Task instructions:
Please retype the records below exactly, leaving out any pictures.

===== Information shown

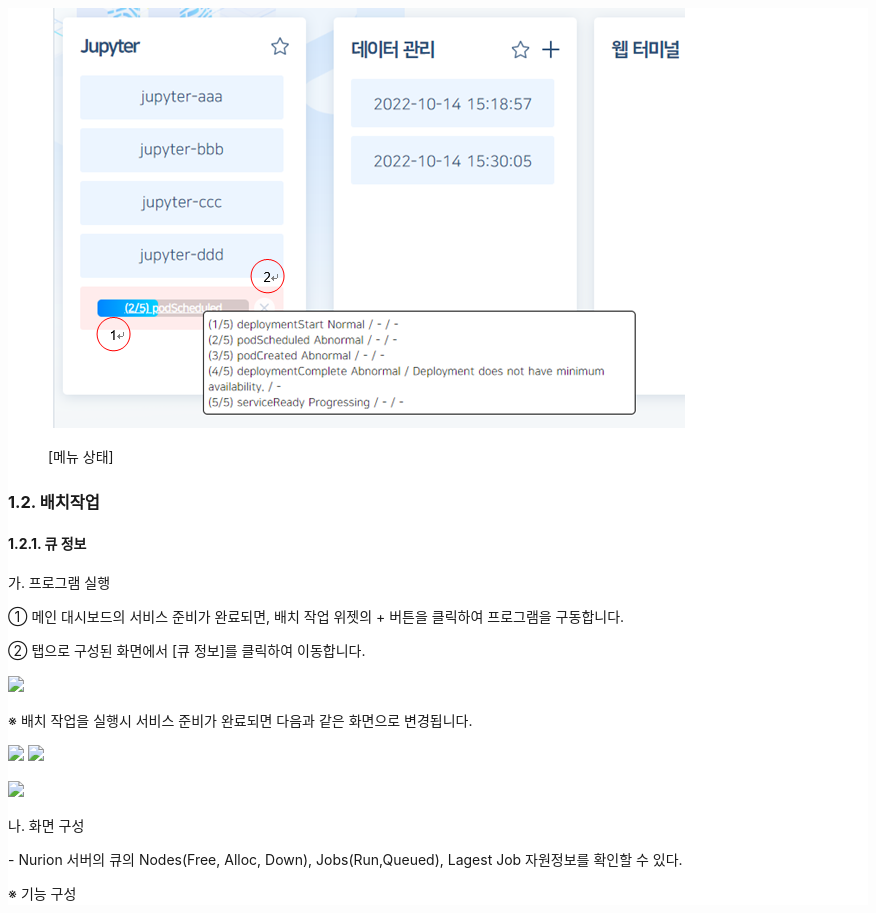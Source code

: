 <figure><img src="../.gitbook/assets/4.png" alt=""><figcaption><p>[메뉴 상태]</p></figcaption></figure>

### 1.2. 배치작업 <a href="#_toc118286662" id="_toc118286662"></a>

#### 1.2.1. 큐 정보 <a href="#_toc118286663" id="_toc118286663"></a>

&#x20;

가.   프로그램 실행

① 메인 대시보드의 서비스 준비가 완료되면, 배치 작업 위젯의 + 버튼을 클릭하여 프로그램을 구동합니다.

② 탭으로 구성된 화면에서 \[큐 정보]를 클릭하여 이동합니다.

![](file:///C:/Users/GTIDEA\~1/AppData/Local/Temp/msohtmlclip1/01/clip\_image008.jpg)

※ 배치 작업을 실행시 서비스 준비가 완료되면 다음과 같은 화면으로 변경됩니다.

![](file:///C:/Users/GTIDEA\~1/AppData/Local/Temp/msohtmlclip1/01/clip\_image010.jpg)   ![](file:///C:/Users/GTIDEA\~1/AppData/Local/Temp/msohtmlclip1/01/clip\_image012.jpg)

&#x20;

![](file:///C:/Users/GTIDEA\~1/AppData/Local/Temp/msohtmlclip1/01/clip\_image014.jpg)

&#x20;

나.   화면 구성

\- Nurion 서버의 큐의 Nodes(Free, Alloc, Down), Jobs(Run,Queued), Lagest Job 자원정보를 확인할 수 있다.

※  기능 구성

==========

Result:
Source code

: <figure><img src="../.gitbook/assets/4.png" alt=""><figcaption><p>[메뉴 상태]</p></figcaption></figure>

### 1.2. 배치작업 <a href="#_toc118286662" id="_toc118286662"></a>

#### 1.2.1. 큐 정보 <a href="#_toc118286663" id="_toc118286663"></a>

&#x20;

가.   프로그램 실행

① 메인 대시보드의 서비스 준비가 완료되면, 배치 작업 위젯의 + 버튼을 클릭하여 프로그램을 구동합니다.

② 탭으로 구성된 화면에서 \[큐 정보]를 클릭하여 이동합니다.

![](file:///C:/Users/GTIDEA\~1/AppData/Local/Temp/msohtmlclip1/01/clip\_image008.jpg)

※ 배치 작업을 실행시 서비스 준비가 완료되면 다음과 같은 화면으로 변경됩니다.

![](file:///C:/Users/GTIDEA\~1/AppData/Local/Temp/msohtmlclip1/01/clip\_image010.jpg)   ![](file:///C:/Users/GTIDEA\~1/AppData/Local/Temp/msohtmlclip1/01/clip\_image012.jpg)

&#x20;

![](file:///C:/Users/GTIDEA\~1/AppData/Local/Temp/msohtmlclip1/01/clip\_image014.jpg)

&#x20;

나.   화면 구성

\- Nurion 서버의 큐의 Nodes(Free, Alloc, Down), Jobs(Run,Queued), Lagest Job 자원정보를 확인할 수 있다.

※  기능 구성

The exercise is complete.